YOUR TASK:
Reproduce the records word for word, apart from the images they contain.

-- DATA LISTING follows --

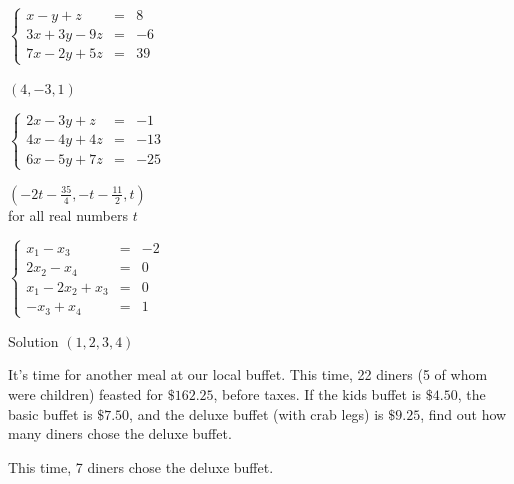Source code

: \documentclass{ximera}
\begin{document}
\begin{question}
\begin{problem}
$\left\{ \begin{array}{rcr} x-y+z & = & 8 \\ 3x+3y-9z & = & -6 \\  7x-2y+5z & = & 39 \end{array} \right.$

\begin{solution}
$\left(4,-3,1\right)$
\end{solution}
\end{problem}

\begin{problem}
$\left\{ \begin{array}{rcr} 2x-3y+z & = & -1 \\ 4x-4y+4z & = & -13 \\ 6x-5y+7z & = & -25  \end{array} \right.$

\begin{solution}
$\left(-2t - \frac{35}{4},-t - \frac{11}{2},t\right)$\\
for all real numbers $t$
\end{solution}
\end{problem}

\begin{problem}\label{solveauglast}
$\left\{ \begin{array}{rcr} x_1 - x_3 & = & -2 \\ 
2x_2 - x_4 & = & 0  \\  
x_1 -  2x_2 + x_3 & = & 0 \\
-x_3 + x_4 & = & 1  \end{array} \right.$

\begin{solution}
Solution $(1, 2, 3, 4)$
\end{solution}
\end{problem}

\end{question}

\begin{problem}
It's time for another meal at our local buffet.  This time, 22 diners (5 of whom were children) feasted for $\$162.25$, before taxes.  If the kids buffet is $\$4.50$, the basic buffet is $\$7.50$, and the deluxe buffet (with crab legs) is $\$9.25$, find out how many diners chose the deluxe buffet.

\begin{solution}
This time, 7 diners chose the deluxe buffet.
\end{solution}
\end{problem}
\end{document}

-- DATA LISTING concluded --

ANSWER BELOW:
Source code

: \documentclass{ximera}
\begin{document}
\begin{question}
\begin{problem}
$\left\{ \begin{array}{rcr} x-y+z & = & 8 \\ 3x+3y-9z & = & -6 \\  7x-2y+5z & = & 39 \end{array} \right.$

\begin{solution}
$\left(4,-3,1\right)$
\end{solution}
\end{problem}

\begin{problem}
$\left\{ \begin{array}{rcr} 2x-3y+z & = & -1 \\ 4x-4y+4z & = & -13 \\ 6x-5y+7z & = & -25  \end{array} \right.$

\begin{solution}
$\left(-2t - \frac{35}{4},-t - \frac{11}{2},t\right)$\\
for all real numbers $t$
\end{solution}
\end{problem}

\begin{problem}\label{solveauglast}
$\left\{ \begin{array}{rcr} x_1 - x_3 & = & -2 \\ 
2x_2 - x_4 & = & 0  \\  
x_1 -  2x_2 + x_3 & = & 0 \\
-x_3 + x_4 & = & 1  \end{array} \right.$

\begin{solution}
Solution $(1, 2, 3, 4)$
\end{solution}
\end{problem}

\end{question}

\begin{problem}
It's time for another meal at our local buffet.  This time, 22 diners (5 of whom were children) feasted for $\$162.25$, before taxes.  If the kids buffet is $\$4.50$, the basic buffet is $\$7.50$, and the deluxe buffet (with crab legs) is $\$9.25$, find out how many diners chose the deluxe buffet.

\begin{solution}
This time, 7 diners chose the deluxe buffet.
\end{solution}
\end{problem}
\end{document}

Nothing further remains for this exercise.